Constructing a map from a source domain to a target domain is an essential part of many geometry processing applications. Desirable properties of the map are smoothness, low amount of metric-or-angular distortion and the ability to handle general boundary conditions. One important property that is often required but seldom guaranteed is injectivity.
In this talk, we will explore several approaches for producing locally injective maps. Conformal maps are heavily used in geometry processing application since they are smooth, preserve angles, and are locally injective by construction. However, conformal maps do not allow for boundary positions to be prescribed. A natural extension to the space of conformal maps is the richer space of quasi-conformal maps of bounded conformal distortion.
Extremal quasi-conformal maps, that is, maps minimizing the maximal conformal distortion, have a number of appealing properties making them a suitable candidate for geometry processing tasks. Similarly to conformal maps, they are guaranteed to be locally injective; unlike conformal maps however, they have sufficient flexibility to allow for solution of boundary value problems. Moreover, these solutions are guaranteed to exist, are unique, injective and have an explicit characterization.

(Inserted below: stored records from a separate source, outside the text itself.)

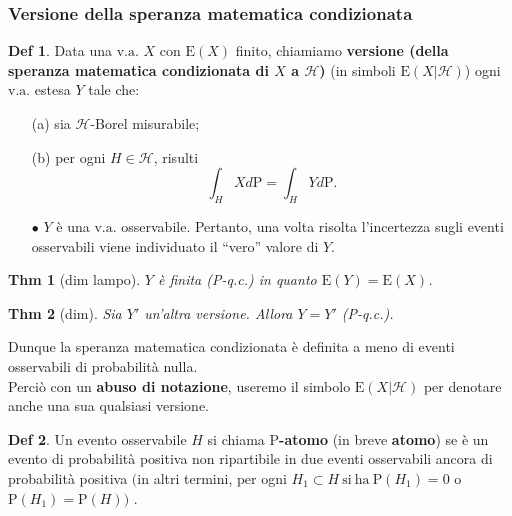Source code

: \documentclass[a4paper,11pt]{article}
\theoremstyle{plain}
\newtheorem{thm}{Thm}[section]
\theoremstyle{definition}
\newtheorem{defn}{Def}[section]
\theoremstyle{remark}
\begin{document}
\subsubsection{Versione della speranza matematica condizionata}
\begin{defn}
Data una  $\mathrm{v}.\mathrm{a}.$  $X$ con $\mathrm{E}(X)$ finito, chiamiamo \textbf{versione (della speranza matematica condizionata di $X$ a $\mathcal{H}$)} (in simboli $\mathrm{E}(X|\mathcal{H})$) ogni $\mathrm{v}.\mathrm{a}$. estesa $Y$ tale che:
\begin{itemize}
\item [(a)] sia $\mathcal{H}$-Borel misurabile;
\item [(b)] per ogni $H\in \mathcal{H}$, risulti
$$
\int_{H}Xd\mathrm{P}=\int_{H}Yd\mathrm{P}.
$$
\end{itemize} 
\end{defn}

\begin{itemize}
    \item[$\bullet$] $Y$ è una $\mathrm{v}.\mathrm{a}.$ osservabile.  Pertanto, una volta risolta l'incertezza sugli eventi osservabili viene individuato il ``vero'' valore di $Y.$  
\end{itemize}


\begin{thm}[dim lampo] $Y$ è finita (P-q.c.) in quanto $\mathrm{E}(Y)=\mathrm{E}(X)$.
\end{thm}
\begin{thm}[dim] Sia $Y'$ un'altra versione. Allora $Y=Y'$ (P-q.c.).
\end{thm}

\noindent
Dunque la speranza matematica condizionata è definita a meno di eventi osservabili di probabilità nulla.\\

\noindent Perciò con un \textbf{abuso di notazione}, useremo il simbolo $\mathrm{E}(X|\mathcal{H})$ per denotare anche una sua qualsiasi versione.


\begin{defn} Un evento osservabile $H$ si chiama \textbf{$\mathrm{P}$-atomo} (in breve \textbf{atomo}) se è un evento di probabilità positiva non ripartibile in due eventi osservabili ancora di probabilità positiva $(\mathrm{i}\mathrm{n}$ altri termini, $\mathrm{p}\mathrm{e}\mathrm{r}$ ogni $H_{1}\subset H\ \mathrm{s}\mathrm{i}\ \mathrm{h}\mathrm{a}\ \mathrm{P}(H_{1})=0$ o $ \mathrm{P}(H_{1})=\mathrm{P}(H))$ .
\end{defn}
\end{document}
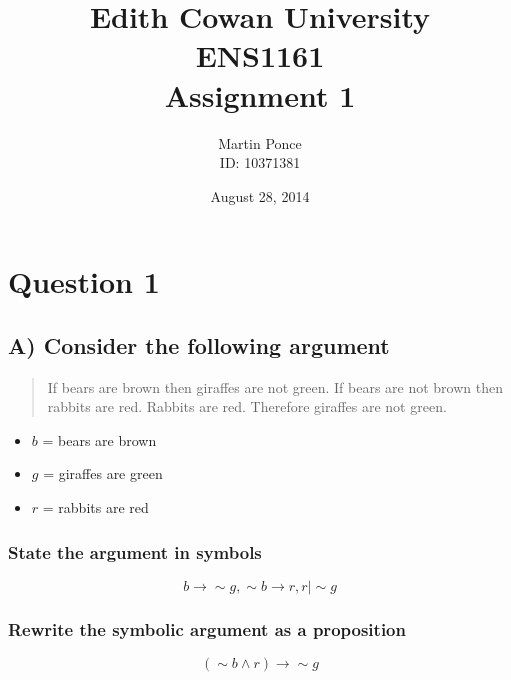 \documentclass[12pt,a4paper]{article}
\title{Edith Cowan University\\ENS1161\\Assignment 1}
\author{Martin Ponce\\ID: 10371381}
\date{August 28, 2014}
\begin{document}


\newpage
\null  %
\nointerlineskip  %
\vfill
\let\snewpage \newpage
\let\newpage \relax
\maketitle
\thispagestyle{empty}
\let \newpage \snewpage
\vfill

\newpage
\tableofcontents

\newpage
\section{Question 1}

\subsection{A) Consider the following argument}
\begin{quote}
If bears are brown then giraffes are not green. If bears are not brown then rabbits are red. Rabbits are red. Therefore giraffes are not green.
\end{quote}

\begin{itemize}
\item $b$ = bears are brown
\item $g$ = giraffes are green
\item $r$ = rabbits are red
\end{itemize}

\subsubsection{State the argument in symbols}
$$b \rightarrow \sim{g}, \sim{b} \rightarrow r, r \mid \sim{g}$$

\subsubsection{Rewrite the symbolic argument as a proposition}
$$(\sim{b} \wedge r) \rightarrow \sim{g}$$
\end{document}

I will present an algorithm for computing piecewise linear approximations of extremal quasi-conformal maps for genus-zero surfaces with boundaries, based on Teichmüller’s characterization of the dilatation of extremal maps using holomorphic quadratic differentials. I will demonstrate that the algorithm closely approximates the maps when an explicit solution is available and exhibits good convergence properties for a variety of boundary conditions.